There's a few authors I can count on to provide me with a good, spine-tingling romantic moment. I'll try not to go on and on about how Sarah is one of them. So of course I asked her opinion on favorite romances and got exactly what I expected:
My husband hates buying me Valentines Cards. Hates. Why? you ask. Because I am ridiculously particular about romantic sentiments in written form. I consider this both a weakness and a major failing. I cannot stand cheesiness. I melt at sincere, heartfelt expressions of love. I also get embarrassed really easily. (Just ask my critique group--this last week my face was redder than my hair at one point because I'd say something that embarrassed myself. It was actually very entertaining.)
I suppose it stands to reason that when asked to think of a particularly favorite romantic moment from literature my mind immediately flew to a letter. Not the letter, as I refer to the missive Mr. Darcy writes to Elizabeth. Yes, I read that again and again and again for my own personal enjoyment and pleasure. The letter is a favorite because it marks the big turning point in Pride and Prejudice, but it isn't particularly romantic. Huge leap ahead for their future happiness? Yes. Great insight into Mr. Darcy? You bet. Irrefutable proof that Elizabeth and the reader have seriously misunderstood Mr. Darcy? Absolutely. But not what I'd call truly romantic.
Another fabulous Austen hero, the brooding Captain Frederick Wentworth, writes a letter to his lady love in Persuasion. This letter, my friends, is definitely romantic. Throughout the novel we watch sweet Anne Elliot struggling to find contentment in life after her own immaturity and inexperience led her to reject Frederick years earlier despite the fact that she deeply, honestly loved him. Her hope at happiness has slipped through her fingers and nothing she can do will change that. She watches him court other ladies, endures overheard speculation about which of the many ladies vying for his attention will eventually win his heart, knowing she can never be that lady. He still holds her mistake against her. He has not, can not forgive her. As a reader our heart aches for Anne. We can't help admiring her strength in the face of so much pain. We love her even more for her courage and goodness.
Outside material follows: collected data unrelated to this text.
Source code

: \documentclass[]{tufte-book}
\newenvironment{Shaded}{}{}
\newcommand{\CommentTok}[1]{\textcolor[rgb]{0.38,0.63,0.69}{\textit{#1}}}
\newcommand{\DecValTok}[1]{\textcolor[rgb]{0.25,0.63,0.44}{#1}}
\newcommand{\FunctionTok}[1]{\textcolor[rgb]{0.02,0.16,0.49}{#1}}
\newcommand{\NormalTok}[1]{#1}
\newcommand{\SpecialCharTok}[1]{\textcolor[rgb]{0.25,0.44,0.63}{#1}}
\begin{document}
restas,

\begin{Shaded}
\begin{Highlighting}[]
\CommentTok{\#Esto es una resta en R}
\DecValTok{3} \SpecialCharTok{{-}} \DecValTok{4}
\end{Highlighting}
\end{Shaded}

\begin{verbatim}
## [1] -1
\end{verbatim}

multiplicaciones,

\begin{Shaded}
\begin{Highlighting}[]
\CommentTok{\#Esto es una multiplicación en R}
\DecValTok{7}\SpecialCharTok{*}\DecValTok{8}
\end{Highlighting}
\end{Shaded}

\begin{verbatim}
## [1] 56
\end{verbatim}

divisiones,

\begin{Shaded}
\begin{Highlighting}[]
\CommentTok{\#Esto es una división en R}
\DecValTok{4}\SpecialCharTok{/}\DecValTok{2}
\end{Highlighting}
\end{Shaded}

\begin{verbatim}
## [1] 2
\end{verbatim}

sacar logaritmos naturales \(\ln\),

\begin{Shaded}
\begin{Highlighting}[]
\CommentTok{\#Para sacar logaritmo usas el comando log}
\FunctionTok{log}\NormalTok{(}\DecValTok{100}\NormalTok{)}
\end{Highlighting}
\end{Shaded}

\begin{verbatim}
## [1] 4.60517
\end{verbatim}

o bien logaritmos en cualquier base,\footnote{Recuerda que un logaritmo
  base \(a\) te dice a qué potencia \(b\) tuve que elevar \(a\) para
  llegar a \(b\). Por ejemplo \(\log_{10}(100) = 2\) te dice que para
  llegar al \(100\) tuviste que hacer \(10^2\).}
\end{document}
And we see very clearly just why she loves Frederick so much. He is a good man, one with whom she might have been truly happy.
Just as we, and Anne, are convinced there is nothing to do but go on as she has and find what happiness she can, Frederick, upon overhearing her express her feelings about the constancy of love, writes her a letter. Prepare to sigh.
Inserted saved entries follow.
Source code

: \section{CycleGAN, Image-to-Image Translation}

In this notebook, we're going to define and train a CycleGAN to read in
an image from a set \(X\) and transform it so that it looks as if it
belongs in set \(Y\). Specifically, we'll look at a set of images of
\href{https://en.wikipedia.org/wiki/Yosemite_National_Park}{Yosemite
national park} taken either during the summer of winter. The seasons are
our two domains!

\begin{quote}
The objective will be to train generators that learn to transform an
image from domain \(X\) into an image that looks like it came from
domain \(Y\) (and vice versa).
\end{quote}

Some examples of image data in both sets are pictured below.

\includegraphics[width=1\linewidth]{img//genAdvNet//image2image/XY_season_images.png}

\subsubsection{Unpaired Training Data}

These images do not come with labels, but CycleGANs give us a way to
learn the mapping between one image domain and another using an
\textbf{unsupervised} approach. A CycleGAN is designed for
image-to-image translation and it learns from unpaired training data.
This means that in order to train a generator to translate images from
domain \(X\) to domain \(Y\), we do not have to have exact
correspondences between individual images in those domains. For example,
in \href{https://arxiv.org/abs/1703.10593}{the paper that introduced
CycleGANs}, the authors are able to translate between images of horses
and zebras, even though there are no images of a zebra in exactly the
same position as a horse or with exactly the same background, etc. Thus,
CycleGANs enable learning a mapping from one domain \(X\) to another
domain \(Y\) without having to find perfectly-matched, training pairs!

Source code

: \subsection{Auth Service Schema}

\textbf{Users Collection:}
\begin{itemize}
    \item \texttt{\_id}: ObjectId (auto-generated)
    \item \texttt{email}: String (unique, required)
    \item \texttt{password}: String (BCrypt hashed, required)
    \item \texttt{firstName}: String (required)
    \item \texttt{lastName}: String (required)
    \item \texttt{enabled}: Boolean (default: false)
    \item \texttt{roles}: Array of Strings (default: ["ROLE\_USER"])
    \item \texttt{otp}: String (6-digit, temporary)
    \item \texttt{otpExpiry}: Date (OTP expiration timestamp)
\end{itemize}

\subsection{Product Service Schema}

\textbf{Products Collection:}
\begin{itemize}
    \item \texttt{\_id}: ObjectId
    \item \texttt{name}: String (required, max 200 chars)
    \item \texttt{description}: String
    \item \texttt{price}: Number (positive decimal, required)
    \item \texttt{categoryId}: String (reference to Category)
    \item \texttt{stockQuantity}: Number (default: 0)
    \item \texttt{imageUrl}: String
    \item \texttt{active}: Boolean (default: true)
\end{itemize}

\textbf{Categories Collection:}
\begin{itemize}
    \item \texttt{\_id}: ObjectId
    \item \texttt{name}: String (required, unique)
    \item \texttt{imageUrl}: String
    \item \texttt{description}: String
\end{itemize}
I can listen no longer in silence. I must speak to you by such means as are within my reach. You pierce my soul. I am half agony, half hope. Tell me not that I am too late, that such precious feelings are gone for ever. I offer myself to you again with a heart even more your own, than when you almost broke it eight years and a half ago. Dare not say that man forgets sooner than woman, that his love has an earlier death. I have loved none but you. Unjust I may have been, weak and resentful I have been, but never inconstant. You alone have brought me to Bath. For you alone I think and plan.--Have you not seen this? Can you fail to have understood my wishes?--I had not waited even these ten days, could I have read your feelings, as I think you must have penetrated mine. I can hardly write. I am every instant hearing something which overpowers me. You sink your voice, but I can distinguish the tones of that voice, when they would be lost on others.--Too good, too excellent creature! You do us justice, indeed. You do believe that there is true attachment and constancy among men. Believe it to be most fervent, most undeviating, in
I must go, uncertain of my fate; but I shall return hither, or follow your party, as soon as possible. A word, a look, will be enough to decide whether I enter your father's house this evening, or never.
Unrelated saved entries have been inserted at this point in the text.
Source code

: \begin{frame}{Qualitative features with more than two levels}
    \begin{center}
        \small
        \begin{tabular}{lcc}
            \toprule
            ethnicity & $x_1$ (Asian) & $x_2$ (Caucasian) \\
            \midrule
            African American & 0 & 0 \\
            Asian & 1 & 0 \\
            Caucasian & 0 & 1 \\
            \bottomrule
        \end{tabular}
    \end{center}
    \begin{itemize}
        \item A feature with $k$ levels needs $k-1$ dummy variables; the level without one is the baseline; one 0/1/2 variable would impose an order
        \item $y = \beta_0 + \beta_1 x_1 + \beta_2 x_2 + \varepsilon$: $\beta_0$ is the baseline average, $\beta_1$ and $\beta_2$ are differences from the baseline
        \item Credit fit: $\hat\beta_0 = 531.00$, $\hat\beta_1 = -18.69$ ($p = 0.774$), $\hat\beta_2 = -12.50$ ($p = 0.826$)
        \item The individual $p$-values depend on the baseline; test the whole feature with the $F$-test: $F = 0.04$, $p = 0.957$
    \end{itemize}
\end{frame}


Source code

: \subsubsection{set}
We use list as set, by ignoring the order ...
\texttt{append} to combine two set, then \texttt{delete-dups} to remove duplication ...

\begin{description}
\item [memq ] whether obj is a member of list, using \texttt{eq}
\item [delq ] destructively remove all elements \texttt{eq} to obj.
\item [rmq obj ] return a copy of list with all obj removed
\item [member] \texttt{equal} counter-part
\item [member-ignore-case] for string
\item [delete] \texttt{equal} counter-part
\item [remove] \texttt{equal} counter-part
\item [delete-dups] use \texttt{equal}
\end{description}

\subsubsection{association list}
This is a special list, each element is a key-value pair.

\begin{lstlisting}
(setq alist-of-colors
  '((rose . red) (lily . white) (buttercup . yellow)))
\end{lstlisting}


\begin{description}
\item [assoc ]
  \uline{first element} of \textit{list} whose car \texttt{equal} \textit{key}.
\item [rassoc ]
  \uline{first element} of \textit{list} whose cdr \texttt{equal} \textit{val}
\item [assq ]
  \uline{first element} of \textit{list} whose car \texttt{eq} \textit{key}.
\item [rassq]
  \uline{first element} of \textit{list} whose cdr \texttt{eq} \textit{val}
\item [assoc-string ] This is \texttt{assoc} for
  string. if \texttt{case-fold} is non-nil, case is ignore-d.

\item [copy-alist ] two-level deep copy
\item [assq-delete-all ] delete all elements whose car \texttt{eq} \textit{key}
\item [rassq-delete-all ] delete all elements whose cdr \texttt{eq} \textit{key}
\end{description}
Aaaahh!! "A word, a look, will be enough to decide whether I enter your father's house this evening, or never." Anne, who has been so utterly helpless to grasp her own happiness, is handed the gift of making that happen. He has given her his heart and told her to do with it what she sees fit. Flowery words about her beauty or charm or poetry comparing his love to the vastness of the ocean would not have cut it. She didn't need those things. He, in this single letter, heals so many wounds and paves the way for healing many, many others.
I also love that Jane Austen managed to write a letter that actually sounds like something a man would write. Did you catch the part where he can't fathom that she might not realize he still loves her? Of course she didn't realize it! He thought he was being so obvious. He is so forthright, so to the point. No flower prose or emotionally-driven syrupy sentiments for a hardened sea captain! It's a letter a man would write, but so perfectly expressing what he feels and thinks and giving her the gift of that knowledge.
I wish I could explain all the reasons why this letter is so agonizingly perfect, but to truly grasp that a person simply has to read the book. So do. Do!